* [Exercise prompt] The answer is to be an exact copy of the lines below running from the line with "- Cho nên chúng" down to the line with "- Ông Tô Hoài", both ends included, and nothing more.

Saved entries
Start of Block
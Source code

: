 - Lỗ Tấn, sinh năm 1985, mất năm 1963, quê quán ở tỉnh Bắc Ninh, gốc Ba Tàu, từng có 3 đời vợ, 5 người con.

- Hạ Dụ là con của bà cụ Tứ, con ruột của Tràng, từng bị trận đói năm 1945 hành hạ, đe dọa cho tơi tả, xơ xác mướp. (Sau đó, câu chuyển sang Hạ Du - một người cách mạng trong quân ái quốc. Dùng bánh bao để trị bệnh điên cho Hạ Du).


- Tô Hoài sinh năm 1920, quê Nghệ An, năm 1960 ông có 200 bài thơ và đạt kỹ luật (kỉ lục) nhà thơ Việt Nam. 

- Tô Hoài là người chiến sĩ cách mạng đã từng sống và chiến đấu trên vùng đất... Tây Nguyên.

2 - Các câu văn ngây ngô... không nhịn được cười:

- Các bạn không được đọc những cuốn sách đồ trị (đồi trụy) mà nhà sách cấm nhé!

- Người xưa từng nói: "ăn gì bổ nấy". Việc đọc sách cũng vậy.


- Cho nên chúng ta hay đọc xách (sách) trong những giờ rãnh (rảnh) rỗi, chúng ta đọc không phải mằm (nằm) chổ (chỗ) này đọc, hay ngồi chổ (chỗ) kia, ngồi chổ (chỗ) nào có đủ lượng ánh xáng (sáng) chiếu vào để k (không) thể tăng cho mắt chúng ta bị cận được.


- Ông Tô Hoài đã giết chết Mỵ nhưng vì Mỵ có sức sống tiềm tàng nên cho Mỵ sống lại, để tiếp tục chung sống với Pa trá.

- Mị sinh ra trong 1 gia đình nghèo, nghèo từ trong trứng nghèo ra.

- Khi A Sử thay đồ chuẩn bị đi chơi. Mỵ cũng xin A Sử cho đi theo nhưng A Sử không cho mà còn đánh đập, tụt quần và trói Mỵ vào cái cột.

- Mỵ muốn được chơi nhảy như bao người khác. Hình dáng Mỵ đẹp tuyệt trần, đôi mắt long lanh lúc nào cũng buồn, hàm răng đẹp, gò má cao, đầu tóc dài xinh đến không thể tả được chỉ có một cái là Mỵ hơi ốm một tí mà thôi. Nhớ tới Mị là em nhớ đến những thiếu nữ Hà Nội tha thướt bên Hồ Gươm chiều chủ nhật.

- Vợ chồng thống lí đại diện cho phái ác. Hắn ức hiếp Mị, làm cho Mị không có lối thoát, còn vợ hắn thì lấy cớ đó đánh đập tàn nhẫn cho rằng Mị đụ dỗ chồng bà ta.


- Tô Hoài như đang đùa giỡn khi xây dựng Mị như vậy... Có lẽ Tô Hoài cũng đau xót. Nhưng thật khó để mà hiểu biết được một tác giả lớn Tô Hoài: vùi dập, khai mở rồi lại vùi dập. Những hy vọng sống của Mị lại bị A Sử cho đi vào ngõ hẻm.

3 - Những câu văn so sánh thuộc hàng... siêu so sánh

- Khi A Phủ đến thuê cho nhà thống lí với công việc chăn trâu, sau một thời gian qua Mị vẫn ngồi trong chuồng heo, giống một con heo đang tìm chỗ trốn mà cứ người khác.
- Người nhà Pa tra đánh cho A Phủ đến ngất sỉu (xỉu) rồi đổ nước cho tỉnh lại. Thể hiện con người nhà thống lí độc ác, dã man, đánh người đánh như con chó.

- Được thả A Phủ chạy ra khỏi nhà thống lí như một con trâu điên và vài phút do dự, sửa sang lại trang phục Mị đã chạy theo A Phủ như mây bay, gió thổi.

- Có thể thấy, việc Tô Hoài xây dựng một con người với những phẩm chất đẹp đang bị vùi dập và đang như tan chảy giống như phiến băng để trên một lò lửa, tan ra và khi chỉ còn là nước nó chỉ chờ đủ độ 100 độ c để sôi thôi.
End of Block
* [Response]
- Cho nên chúng ta hay đọc xách (sách) trong những giờ rãnh (rảnh) rỗi, chúng ta đọc không phải mằm (nằm) chổ (chỗ) này đọc, hay ngồi chổ (chỗ) kia, ngồi chổ (chỗ) nào có đủ lượng ánh xáng (sáng) chiếu vào để k (không) thể tăng cho mắt chúng ta bị cận được.


- Ông Tô Hoài đã giết chết Mỵ nhưng vì Mỵ có sức sống tiềm tàng nên cho Mỵ sống lại, để tiếp tục chung sống với Pa trá.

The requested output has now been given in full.